Sites can vanish easily of course still these days, so having a local copy could be a bonus, but they just as likely go out of date or get replaced, and if not are usually archived elsewhere already.
Funny seeing this here now, as I _just_ finished archiving an old MyBB PHP forum. Though I used `wget` and it took 2 weeks and 260GB of uncompressed disk space (12GB compressed with zstd), and the process was not interruptible and I had to start over each time my hard drive got full. Maybe I should have given HTTrack a shot to see how it compares.
If anyone wanna know the specifics on how I used wget, I wrote it down here: https://github.com/SpeedcubeDE/speedcube.de-forum-archive
Also, if anyone has experience archiving similar websites with HTTrack and maybe know how it compares to wget for my use case, I'd love to hear about it!
I've tried both in order to archive EOL websites and I've had better luck with wget, it seems to recognize more links/resources and do a better job so it was probably not a bad choice.
Great tool. Does it still work for the "modern" web (i.e. now that even simple/content websites have become "apps")?
Nope. It is for the classic web (the only websites worth saving anyway).
Even for classic web, if it's behind cloudflare, then HTTrack no longer works.
It's a sad point to be at. Fortunately, the single file extension still works really well for single pages, even when they are built dynamically by JavaScript on the client side. There isn't a solution for cloning an entire site though, at least that I know of
If it is cloudflare human verification, then httrack will have an issue. But in the end it's just a cookie, you can use a browser with JS to grab the cookie, then feed it to httrack headers.
If cloudflare ddos protection is an issue, you can throttle httrack requests.
> you can use a browser with JS to grab the cookie, then feed it to httrack headers
They also check your user agent, IP and JA3 fingerprint (and ensures it matches with the one that got the cookie) so it's not as simple as copying some cookies. This might just be for paying customers though since it doesn't do such heavy checks for some sites
One time I was trying to create an offline backup of a botanical medicine site for my studies. Somehow I turned off depth of link checking and made it follow offsite links. I forgot about it. A few days later the machine crashed due to a full disk from trying to cram as much of the WWW as it could on there.
That is awesome.
I don't get it: last release 2017 while in github I see more releases...
so, did developer of the github repo took over and updating/upgrading? very good!
i use this to double check which of my web app folder/files are publicly accessible.
Good ol' days
Also known as: static site generator for any original website platform...
oh wow that brings back memories. I have used httrack in the late 90s and early 2000's to mirror interesting websites from the early internet, over a modem connection (and early DSL)

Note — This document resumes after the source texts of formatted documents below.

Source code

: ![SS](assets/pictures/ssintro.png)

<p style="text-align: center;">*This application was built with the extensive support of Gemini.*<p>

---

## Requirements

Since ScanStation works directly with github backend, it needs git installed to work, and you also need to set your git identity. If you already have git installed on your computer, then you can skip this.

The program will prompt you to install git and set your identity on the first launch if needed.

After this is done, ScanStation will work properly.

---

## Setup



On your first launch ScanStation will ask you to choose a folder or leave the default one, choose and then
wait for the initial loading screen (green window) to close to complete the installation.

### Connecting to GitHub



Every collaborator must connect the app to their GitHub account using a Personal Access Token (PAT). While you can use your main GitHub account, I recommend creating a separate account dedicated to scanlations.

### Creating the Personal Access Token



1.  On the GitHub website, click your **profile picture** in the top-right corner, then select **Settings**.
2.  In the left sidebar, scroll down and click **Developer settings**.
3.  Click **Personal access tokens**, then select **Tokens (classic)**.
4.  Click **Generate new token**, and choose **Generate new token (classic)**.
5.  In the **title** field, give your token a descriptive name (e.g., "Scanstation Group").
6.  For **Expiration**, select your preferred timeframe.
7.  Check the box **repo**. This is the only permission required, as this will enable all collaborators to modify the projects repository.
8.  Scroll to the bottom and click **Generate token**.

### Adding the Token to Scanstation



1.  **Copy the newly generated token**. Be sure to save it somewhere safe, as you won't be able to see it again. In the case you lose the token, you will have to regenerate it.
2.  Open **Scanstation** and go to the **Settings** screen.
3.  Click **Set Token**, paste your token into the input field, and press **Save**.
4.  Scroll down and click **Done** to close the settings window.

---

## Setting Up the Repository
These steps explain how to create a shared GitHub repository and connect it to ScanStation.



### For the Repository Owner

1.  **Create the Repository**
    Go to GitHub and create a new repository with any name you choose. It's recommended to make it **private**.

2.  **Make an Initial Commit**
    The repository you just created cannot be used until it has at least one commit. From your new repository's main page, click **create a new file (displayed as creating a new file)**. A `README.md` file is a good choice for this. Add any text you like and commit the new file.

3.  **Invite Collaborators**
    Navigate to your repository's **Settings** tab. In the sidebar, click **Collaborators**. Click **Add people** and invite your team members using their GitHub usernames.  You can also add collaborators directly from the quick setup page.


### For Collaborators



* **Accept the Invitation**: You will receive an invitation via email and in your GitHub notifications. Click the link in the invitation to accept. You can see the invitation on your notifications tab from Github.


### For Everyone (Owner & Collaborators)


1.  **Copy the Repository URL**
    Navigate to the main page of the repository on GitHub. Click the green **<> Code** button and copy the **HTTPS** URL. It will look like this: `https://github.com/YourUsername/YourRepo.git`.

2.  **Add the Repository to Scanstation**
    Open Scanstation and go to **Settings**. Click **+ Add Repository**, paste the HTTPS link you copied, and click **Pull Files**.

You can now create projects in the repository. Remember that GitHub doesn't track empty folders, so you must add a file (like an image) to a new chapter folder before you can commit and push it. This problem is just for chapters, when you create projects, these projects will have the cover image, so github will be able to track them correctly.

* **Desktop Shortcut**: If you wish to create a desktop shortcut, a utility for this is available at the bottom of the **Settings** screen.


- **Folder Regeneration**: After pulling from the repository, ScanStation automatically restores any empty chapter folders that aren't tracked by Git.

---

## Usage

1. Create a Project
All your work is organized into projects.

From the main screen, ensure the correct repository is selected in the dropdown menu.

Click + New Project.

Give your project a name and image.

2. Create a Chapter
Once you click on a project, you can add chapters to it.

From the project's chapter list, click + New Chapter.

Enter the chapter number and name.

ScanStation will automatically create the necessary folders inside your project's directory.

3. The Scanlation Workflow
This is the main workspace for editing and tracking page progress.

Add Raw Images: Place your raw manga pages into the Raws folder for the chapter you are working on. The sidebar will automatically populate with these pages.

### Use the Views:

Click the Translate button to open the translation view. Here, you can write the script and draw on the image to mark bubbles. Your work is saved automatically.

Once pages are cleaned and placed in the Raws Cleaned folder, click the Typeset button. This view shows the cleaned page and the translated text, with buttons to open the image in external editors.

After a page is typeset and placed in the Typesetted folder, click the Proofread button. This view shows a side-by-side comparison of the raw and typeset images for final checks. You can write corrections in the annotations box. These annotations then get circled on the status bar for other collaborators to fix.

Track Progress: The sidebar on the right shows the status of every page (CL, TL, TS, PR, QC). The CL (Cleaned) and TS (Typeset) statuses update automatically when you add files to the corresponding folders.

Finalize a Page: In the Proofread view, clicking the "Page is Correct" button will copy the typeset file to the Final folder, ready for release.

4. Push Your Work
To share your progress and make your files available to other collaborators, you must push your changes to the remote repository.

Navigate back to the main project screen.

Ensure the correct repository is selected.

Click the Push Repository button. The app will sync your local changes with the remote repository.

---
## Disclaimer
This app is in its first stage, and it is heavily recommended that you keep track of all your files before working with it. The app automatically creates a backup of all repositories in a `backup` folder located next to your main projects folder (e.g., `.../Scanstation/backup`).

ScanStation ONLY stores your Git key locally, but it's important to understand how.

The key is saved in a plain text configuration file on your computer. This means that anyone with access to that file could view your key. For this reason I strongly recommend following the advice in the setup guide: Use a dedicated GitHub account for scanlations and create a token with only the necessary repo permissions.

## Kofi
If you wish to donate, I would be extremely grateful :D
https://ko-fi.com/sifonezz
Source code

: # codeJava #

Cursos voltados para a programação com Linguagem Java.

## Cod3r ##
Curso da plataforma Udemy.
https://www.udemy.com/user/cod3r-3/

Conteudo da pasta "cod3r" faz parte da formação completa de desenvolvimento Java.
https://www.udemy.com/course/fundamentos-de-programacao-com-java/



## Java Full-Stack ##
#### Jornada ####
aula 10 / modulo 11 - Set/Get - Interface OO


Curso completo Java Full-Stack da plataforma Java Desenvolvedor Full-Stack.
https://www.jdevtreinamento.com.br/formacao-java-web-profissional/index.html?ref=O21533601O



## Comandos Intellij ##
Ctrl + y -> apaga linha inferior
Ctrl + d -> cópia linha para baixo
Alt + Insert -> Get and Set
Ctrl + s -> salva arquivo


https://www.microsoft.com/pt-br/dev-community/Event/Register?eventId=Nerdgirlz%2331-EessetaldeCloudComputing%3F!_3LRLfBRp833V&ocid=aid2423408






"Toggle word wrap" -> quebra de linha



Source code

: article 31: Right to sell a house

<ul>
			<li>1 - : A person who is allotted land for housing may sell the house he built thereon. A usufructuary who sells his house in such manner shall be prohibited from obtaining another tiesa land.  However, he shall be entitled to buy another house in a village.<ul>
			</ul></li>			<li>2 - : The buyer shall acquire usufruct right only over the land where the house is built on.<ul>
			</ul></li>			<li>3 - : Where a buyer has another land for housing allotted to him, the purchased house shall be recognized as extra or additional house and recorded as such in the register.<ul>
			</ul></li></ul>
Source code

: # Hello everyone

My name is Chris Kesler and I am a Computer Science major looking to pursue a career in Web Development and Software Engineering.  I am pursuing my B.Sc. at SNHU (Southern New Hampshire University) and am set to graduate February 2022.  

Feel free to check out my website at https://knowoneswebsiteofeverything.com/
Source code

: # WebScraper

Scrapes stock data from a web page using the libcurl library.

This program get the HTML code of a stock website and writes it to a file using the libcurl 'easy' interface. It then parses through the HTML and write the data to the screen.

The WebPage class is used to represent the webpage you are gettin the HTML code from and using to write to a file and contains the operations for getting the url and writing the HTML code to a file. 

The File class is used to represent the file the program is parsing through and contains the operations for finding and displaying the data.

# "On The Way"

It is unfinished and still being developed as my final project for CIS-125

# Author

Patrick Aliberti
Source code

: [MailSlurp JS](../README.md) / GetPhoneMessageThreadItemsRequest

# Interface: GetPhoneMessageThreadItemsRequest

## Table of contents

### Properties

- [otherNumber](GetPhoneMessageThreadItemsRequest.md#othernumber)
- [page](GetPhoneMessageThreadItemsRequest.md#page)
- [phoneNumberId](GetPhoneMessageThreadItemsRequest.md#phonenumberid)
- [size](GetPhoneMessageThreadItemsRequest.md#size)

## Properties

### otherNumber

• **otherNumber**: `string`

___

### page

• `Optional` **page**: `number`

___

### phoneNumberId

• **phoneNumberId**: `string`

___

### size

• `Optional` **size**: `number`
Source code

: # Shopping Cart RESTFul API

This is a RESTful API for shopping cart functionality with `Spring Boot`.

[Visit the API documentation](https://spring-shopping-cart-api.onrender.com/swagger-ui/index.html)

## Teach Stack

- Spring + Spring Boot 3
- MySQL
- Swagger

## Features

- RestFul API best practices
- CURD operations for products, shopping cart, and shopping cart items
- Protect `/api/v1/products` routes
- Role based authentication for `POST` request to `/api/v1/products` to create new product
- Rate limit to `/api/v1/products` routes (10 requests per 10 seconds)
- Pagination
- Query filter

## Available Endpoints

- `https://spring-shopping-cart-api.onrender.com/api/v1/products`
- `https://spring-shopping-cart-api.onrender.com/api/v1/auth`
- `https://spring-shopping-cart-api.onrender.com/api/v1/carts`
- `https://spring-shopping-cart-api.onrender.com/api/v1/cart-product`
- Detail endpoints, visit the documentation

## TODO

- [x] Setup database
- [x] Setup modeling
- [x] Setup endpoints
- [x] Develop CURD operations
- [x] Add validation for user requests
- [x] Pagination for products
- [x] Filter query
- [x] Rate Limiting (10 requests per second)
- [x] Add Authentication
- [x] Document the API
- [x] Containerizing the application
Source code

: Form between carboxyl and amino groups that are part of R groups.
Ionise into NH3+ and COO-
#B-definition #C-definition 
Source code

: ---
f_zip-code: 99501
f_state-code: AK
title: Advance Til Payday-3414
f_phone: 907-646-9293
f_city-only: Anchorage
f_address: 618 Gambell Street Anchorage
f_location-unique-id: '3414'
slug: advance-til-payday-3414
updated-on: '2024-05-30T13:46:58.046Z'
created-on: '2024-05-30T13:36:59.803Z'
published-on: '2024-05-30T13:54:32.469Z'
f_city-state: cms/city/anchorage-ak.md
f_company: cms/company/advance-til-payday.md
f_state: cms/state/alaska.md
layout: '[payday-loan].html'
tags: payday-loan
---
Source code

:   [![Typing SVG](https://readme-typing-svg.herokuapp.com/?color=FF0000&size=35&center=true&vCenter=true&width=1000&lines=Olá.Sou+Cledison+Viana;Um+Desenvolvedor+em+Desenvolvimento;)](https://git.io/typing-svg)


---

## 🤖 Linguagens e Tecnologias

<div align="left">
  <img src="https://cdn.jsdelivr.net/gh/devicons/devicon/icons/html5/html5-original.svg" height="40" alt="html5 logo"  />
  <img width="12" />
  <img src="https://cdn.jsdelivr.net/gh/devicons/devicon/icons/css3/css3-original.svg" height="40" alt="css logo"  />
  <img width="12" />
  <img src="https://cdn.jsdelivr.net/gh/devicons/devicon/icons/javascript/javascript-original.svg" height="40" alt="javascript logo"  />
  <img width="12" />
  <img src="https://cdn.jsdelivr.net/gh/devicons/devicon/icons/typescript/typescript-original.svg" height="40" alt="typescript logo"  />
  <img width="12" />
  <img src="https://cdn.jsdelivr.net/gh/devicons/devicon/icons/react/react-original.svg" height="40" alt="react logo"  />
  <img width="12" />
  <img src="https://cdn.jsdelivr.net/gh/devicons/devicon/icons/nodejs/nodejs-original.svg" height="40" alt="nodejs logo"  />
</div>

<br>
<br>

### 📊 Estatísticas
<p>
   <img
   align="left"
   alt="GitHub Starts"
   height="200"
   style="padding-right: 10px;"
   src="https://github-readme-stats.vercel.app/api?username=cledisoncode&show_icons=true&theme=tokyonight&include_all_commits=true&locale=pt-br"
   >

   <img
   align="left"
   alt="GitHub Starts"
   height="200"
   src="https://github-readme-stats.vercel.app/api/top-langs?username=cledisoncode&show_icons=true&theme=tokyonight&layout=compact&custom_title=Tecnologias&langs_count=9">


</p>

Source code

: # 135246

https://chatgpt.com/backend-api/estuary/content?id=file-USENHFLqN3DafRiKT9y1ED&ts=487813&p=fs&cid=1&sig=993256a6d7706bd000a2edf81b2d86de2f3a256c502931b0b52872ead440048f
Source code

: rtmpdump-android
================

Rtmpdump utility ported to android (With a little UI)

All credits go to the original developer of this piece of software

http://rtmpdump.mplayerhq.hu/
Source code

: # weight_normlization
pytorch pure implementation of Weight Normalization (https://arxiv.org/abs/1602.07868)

Good to know they're still around, however, now that the web is much more dynamic I guess it's not as useful anymore as it was back then
> now that the web is much more dynamic I guess it's not as useful anymore as it was back then
Also less useful because the web is so easy to access, I remember using it back then to draw things down over the university link for reference in my room (1st year, no network access at all in rooms) or house (or per-minute costed modem access).
Sites can vanish easily of course still these days, so having a local copy could be a bonus, but they just as likely go out of date or get replaced, and if not are usually archived elsewhere already.